Introducing a central Concourse deployment for this purpose has a couple of useful benefits, namely that we can provide dedicated machines for fast artifact builds, and it provides us a convenient place to run the kinds of jobs that do not relate to a specific environment.
Versioning infrastructure manifests
A secondary decision that we made during the team discussions on October 15th 2025 was to begin versioning the manifest files for application infrastructure, just as we do for application source code.
Currently, we use a Git repository called govuk-helm-charts. It contains our central generic-govuk-app Helm chart
code, and the values for all the applications which make use of it. When a new version of an application container
should be run, the repository is updated to set the value in a file, and ArgoCD subsequently detects the change, renders
the manifests, and synchronises them cluster with them. As a result of this, the repository has 190,000+ commits at the
time of writing.
Our pipelines, in each environment, will render manifest files in each application repository using whatever technology we choose for YAML generation. The rendered manifest files will then be stored in a Git repository, which ArgoCD will subsequently synchronise from.
Path to production
The decisions we have made about how we architect Concourse have a direct impact on how application code reaches production. We expect that the process now looks like
- Merge to main
- Build container, tag with Git sha, push to registry
- Detect container tag in pipeline
- Fetch source from Git at same SHA as container
- Render manifests
- Store in Git
- Trigger ArgoCD synchronisation
- Wait for deploy success/fail
- If success, re-tag container image to indicate successful deployment
- Go to 3 if there is a higher environment
flowchart TD
    subgraph Git
        merge["Merge to main"]
    end
    subgraph Central Concourse
        central_build["Build container"]
        central_push["Push to registry"]
        merge --> central_build
        central_build --> central_push
    end
subgraph Environment
central_push --> 
        env_detect["Detect container tag"] -->
env_fetch["Fetch source from Git with same SHA"] -->
env_render["Render manifests"] -->
env_store["Store in Git"] -->
env_wait["Trigger ArgoCD synchronisation"] -->
env_success{"Deployment success?"}
env_retag_image{"Retag container image"}
env_higher_env{"Higher environment?"}
env_success -- No --> env_fail(("Fail"))
env_success -- Yes --> env_retag_image
env_retag_image --> env_higher_env
env_higher_env -- No --> Stop(("Stop"))
env_higher_env -- Yes --> env_detect
end
Consequences
Time and energy
To implement the decisions we have made we expect will require a large investment of time and energy, over the course of at least a year. During that time we expect to have different applications reaching production in different ways, and there to be some amount of confusion over which application is using which process. We accept this as a cost of doing the rework.

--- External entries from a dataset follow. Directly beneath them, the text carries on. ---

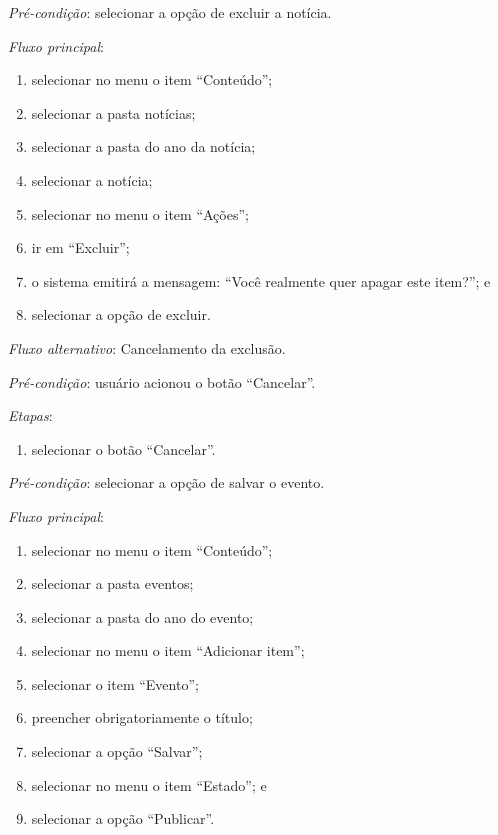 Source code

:\vspace{0.7cm}

\noindent \textit{Pré-condição}: selecionar a opção de excluir a notícia.

\noindent \textit{Fluxo principal}:

\begin{enumerate}
    \item selecionar no menu o item ``Conteúdo'';
    \item selecionar a pasta notícias;
    \item selecionar a pasta do ano da notícia;
    \item selecionar a notícia;
    \item selecionar no menu o item ``Ações'';
    \item ir em ``Excluir'';
    \item o sistema emitirá a mensagem: ``Você realmente quer apagar este item?''; e
    \item selecionar a opção de excluir.
\end{enumerate}

\noindent \textit{Fluxo alternativo}: Cancelamento da exclusão.

\noindent \textit{Pré-condição}: usuário acionou o botão ``Cancelar''.

\noindent \textit{Etapas}:

\begin{enumerate}
    \item selecionar o botão ``Cancelar''.
\end{enumerate}


\vspace{0.7cm}

\noindent \textit{Pré-condição}: selecionar a opção de salvar o evento.

\noindent \textit{Fluxo principal}:

\begin{enumerate}
    \item selecionar no menu o item ``Conteúdo'';
    \item selecionar a pasta eventos;
    \item selecionar a pasta do ano do evento;
    \item selecionar no menu o item ``Adicionar item'';
    \item selecionar o item ``Evento'';
    \item preencher obrigatoriamente o título;
    \item selecionar a opção ``Salvar'';
    \item selecionar no menu o item ``Estado''; e
    \item selecionar a opção ``Publicar''.
\end{enumerate}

Because of the long timeline, there is also a risk of the work needing to be shelved part way through in favour of a more urgent piece of work.
Technical debt
Whilst we rework our CI/CD infrastructure, we know that we will have to make compromises and have messy code in different parts of the system. This will inevitably accrue as technical debt. We will do our best to prevent this and pay down debt as we go, but there is very likely to be some left over when we are finished.
Cost
There will be a minor rise in the cost of running each environment, and an additional cost for the new "tools" account. In each environment we expect to run at least one new node in Kubernetes for Concourse, plus its database. In the new account the costs will include a nwe EKS cluster control plane on top of the nodes and database.
Better security posture
We believe that the choices we have made regarding CI/CD architecture addresses the most critical of the findings of the 2024 ITHC. Addressing these findings leaves us with a much better security posture, and good base on which to layer additional security controls at a later date.